## To do
Retype the opening lines of the data exactly, stopping after the line that contains "- Consistent padding (20px)". Skip every picture.

##########

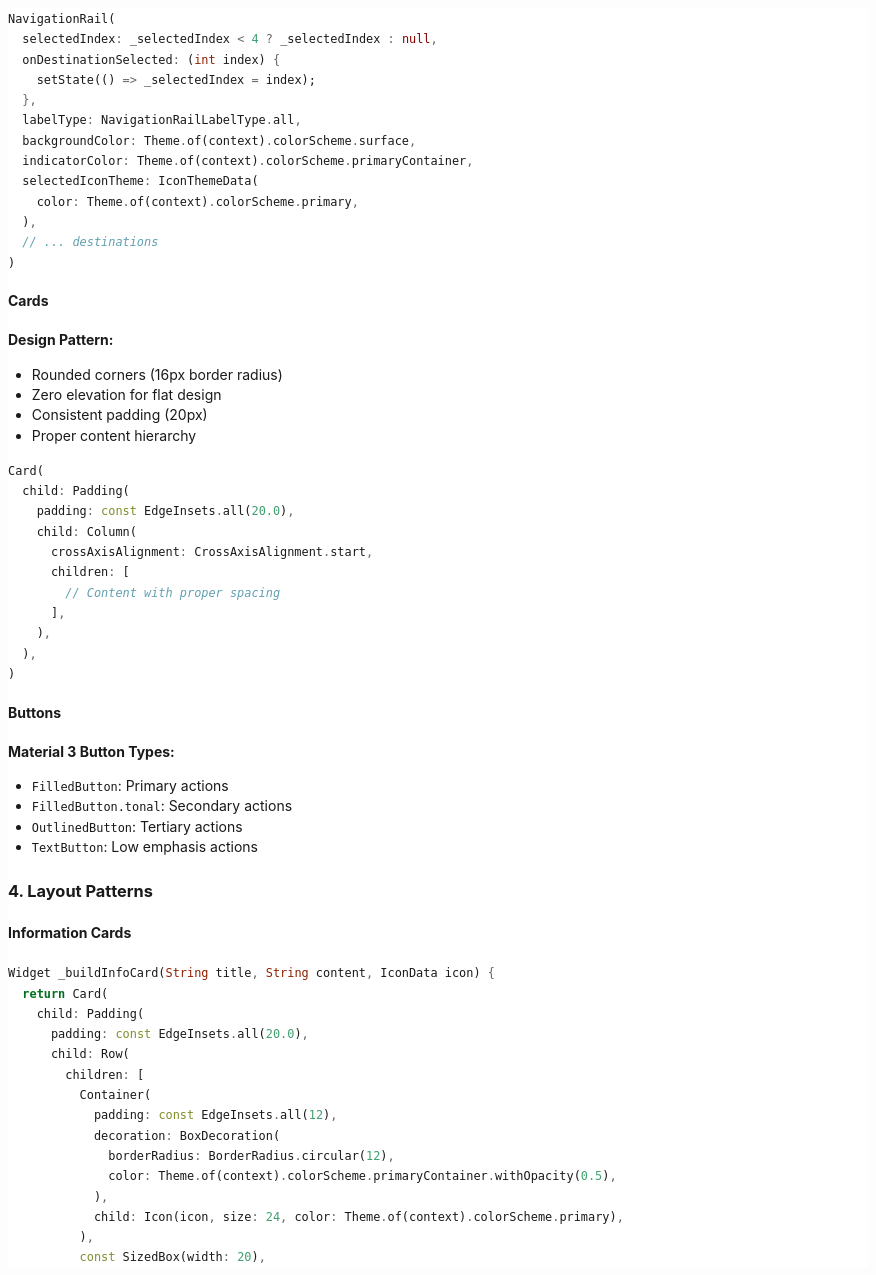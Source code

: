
```dart
NavigationRail(
  selectedIndex: _selectedIndex < 4 ? _selectedIndex : null,
  onDestinationSelected: (int index) {
    setState(() => _selectedIndex = index);
  },
  labelType: NavigationRailLabelType.all,
  backgroundColor: Theme.of(context).colorScheme.surface,
  indicatorColor: Theme.of(context).colorScheme.primaryContainer,
  selectedIconTheme: IconThemeData(
    color: Theme.of(context).colorScheme.primary,
  ),
  // ... destinations
)
```

#### Cards

**Design Pattern:**
- Rounded corners (16px border radius)
- Zero elevation for flat design
- Consistent padding (20px)
- Proper content hierarchy

```dart
Card(
  child: Padding(
    padding: const EdgeInsets.all(20.0),
    child: Column(
      crossAxisAlignment: CrossAxisAlignment.start,
      children: [
        // Content with proper spacing
      ],
    ),
  ),
)
```

#### Buttons

**Material 3 Button Types:**
- `FilledButton`: Primary actions
- `FilledButton.tonal`: Secondary actions
- `OutlinedButton`: Tertiary actions
- `TextButton`: Low emphasis actions

### 4. Layout Patterns

#### Information Cards

```dart
Widget _buildInfoCard(String title, String content, IconData icon) {
  return Card(
    child: Padding(
      padding: const EdgeInsets.all(20.0),
      child: Row(
        children: [
          Container(
            padding: const EdgeInsets.all(12),
            decoration: BoxDecoration(
              borderRadius: BorderRadius.circular(12),
              color: Theme.of(context).colorScheme.primaryContainer.withOpacity(0.5),
            ),
            child: Icon(icon, size: 24, color: Theme.of(context).colorScheme.primary),
          ),
          const SizedBox(width: 20),
```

##########

## Exercise response
Source code

:
```dart
NavigationRail(
  selectedIndex: _selectedIndex < 4 ? _selectedIndex : null,
  onDestinationSelected: (int index) {
    setState(() => _selectedIndex = index);
  },
  labelType: NavigationRailLabelType.all,
  backgroundColor: Theme.of(context).colorScheme.surface,
  indicatorColor: Theme.of(context).colorScheme.primaryContainer,
  selectedIconTheme: IconThemeData(
    color: Theme.of(context).colorScheme.primary,
  ),
  // ... destinations
)
```

#### Cards

**Design Pattern:**
- Rounded corners (16px border radius)
- Zero elevation for flat design
- Consistent padding (20px)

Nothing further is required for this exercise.